A student in our study articulated this fuzzy expectation of loss in just such terms: “When the DACA program was rescinded, I cried. I began to develop anxiety and was also fearful. I thought, we are back to square one with nothing to help us survive,” the student said. “Having a California ID was so rewarding, it gave me so much confidence and it made me feel like an American.”

Most of the waiting periods I study are relatively brief, ranging from the week-long pause before biopsy results come through or midterm exam grades appear online, to the several months that it takes for bar exam results and manuscript decisions to arrive. More importantly, while these interregna elicit different feelings, they almost all have definite conclusions after a set amount of time: a follow-up appointment, the promise of a professor to post grades on a particular day, the date in November when the California Bar releases exam results online.

That awareness of a coming conclusion is especially important when you’re dealing with an uncertain situation. In a study of patients awaiting the results of medical tests, half said that they would choose to wait longer for their test result if it meant knowing when the call from their doctor would come. For many people, not knowing when their wait will end adds a layer of uncertainty that exacerbates their already-high levels of anxiety about the future.

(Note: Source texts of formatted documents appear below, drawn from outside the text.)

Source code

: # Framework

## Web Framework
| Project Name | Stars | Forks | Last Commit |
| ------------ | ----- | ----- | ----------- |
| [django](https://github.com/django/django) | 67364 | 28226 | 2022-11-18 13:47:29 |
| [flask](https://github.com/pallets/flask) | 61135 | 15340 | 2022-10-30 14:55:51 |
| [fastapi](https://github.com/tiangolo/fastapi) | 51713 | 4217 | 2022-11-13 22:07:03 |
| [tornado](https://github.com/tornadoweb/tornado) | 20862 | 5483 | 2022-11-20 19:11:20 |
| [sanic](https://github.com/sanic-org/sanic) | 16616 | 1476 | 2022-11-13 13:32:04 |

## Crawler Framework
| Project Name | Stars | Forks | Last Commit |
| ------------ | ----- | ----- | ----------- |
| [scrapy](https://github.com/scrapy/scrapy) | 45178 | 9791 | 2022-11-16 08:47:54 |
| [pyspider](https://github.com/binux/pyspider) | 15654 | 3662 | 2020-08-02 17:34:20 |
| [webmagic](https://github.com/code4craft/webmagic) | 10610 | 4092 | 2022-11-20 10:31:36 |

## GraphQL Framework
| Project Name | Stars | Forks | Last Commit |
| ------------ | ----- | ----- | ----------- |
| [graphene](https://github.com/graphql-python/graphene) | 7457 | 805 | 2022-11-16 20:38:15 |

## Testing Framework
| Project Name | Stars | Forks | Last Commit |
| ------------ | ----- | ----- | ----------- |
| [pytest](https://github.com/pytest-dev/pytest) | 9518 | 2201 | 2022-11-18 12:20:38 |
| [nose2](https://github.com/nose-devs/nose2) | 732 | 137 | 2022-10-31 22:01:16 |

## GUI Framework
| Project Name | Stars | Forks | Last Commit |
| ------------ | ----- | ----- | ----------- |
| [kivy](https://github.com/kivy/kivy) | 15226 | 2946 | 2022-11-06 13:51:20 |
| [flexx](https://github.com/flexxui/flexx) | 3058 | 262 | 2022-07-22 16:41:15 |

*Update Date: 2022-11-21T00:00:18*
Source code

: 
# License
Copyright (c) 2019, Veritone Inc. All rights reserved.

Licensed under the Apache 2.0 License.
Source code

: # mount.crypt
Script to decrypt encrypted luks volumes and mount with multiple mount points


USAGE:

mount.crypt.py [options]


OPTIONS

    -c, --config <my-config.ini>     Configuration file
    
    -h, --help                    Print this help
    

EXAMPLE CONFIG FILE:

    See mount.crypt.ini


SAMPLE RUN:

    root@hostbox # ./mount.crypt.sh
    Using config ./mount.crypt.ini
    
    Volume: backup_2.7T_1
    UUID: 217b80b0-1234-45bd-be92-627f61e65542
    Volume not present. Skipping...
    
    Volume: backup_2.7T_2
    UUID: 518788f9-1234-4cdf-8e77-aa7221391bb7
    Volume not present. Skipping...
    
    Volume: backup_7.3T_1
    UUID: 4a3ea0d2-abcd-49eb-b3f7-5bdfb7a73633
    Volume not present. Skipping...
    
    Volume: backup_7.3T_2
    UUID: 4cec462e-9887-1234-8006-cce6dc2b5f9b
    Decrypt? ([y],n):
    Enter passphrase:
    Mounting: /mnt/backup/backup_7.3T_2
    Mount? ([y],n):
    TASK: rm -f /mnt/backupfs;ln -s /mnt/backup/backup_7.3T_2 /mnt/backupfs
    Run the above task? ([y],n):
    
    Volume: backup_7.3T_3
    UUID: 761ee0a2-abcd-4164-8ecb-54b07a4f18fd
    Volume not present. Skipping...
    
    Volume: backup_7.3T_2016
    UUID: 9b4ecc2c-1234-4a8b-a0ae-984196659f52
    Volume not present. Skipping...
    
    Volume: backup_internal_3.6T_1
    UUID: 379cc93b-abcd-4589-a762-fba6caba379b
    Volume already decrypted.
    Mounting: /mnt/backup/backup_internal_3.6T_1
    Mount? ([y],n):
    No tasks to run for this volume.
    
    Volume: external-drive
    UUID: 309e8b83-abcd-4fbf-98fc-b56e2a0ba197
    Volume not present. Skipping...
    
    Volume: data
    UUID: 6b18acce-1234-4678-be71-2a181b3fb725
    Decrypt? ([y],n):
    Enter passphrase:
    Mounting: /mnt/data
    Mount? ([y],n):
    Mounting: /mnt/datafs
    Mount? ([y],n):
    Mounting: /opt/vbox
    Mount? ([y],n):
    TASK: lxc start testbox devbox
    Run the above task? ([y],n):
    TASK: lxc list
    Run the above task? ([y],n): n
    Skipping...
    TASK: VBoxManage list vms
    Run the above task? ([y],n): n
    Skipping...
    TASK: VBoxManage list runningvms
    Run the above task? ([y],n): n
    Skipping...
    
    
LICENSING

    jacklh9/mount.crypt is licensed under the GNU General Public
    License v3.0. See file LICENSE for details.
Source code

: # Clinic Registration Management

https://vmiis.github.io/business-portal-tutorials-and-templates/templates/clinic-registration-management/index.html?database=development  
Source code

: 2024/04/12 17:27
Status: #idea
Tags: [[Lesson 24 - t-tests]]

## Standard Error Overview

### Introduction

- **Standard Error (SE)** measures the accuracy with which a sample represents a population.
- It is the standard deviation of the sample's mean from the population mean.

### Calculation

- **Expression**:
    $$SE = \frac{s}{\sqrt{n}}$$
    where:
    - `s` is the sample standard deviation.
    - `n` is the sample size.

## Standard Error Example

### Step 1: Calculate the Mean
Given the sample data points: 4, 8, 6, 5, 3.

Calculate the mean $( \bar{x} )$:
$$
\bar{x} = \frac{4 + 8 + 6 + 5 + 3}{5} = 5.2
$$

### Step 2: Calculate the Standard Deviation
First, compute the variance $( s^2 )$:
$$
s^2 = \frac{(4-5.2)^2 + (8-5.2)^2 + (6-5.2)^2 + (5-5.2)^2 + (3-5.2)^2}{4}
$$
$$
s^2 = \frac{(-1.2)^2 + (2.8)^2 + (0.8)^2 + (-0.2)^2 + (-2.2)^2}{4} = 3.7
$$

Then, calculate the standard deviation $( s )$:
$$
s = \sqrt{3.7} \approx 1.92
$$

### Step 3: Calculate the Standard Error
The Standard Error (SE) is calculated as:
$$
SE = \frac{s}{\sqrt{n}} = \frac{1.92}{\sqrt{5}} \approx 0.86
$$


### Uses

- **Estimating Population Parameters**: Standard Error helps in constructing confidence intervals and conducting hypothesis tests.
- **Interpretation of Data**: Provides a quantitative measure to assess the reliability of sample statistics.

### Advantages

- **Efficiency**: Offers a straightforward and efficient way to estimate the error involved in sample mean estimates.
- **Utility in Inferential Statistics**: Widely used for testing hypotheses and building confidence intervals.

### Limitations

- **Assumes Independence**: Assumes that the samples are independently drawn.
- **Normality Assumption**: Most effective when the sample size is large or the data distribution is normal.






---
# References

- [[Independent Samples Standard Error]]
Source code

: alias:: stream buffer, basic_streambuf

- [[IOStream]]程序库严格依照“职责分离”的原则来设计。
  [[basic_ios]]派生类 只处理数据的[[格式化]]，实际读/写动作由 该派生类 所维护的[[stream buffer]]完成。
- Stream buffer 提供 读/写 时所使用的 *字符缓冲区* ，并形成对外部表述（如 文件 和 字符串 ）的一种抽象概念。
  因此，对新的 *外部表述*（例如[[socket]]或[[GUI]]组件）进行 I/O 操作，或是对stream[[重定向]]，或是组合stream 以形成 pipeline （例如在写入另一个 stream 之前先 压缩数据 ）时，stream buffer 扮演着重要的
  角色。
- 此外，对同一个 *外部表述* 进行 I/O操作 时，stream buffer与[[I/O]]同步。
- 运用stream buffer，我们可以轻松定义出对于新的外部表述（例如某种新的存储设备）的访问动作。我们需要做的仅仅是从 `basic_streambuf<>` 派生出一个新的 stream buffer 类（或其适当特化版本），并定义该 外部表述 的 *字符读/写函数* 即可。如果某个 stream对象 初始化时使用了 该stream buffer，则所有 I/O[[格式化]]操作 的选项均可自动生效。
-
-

Dreamers do not have the luxury of knowing when their uncertainty will end, and their wait may be a long one. Since the program was rescinded in September, the moment of truth when dreamers would finally learn their fate has approached and then receded into the distance time and time again.

The White House’s mercurial stance on the program has vacillated between encouragingly supportive and ominously oppositional; Congress has taken up and then abandoned the issue numerous times; and the courts have handed down rulings on the DACA program that have largely protected the dreamers but nonetheless serve to prolong their uncertainty and complicate efforts to manage their expectations. No wonder one student in our study said that she is “hopelessly anticipating any further action on DACA.”

The dreamers are buried under layers of doubt as they await a final decision on the DACA program. The latest court decision gives the Trump administration 90 days to provide a compelling argument for the rescission of the program, failing which the program will reopen to new applications. In the meantime, the dreamers face another period of waiting and worrying. Even if their wait ends with a satisfactory fix to the DACA program, I suspect that its recipients will not soon forget the suffering they endured during this time of uncertainty.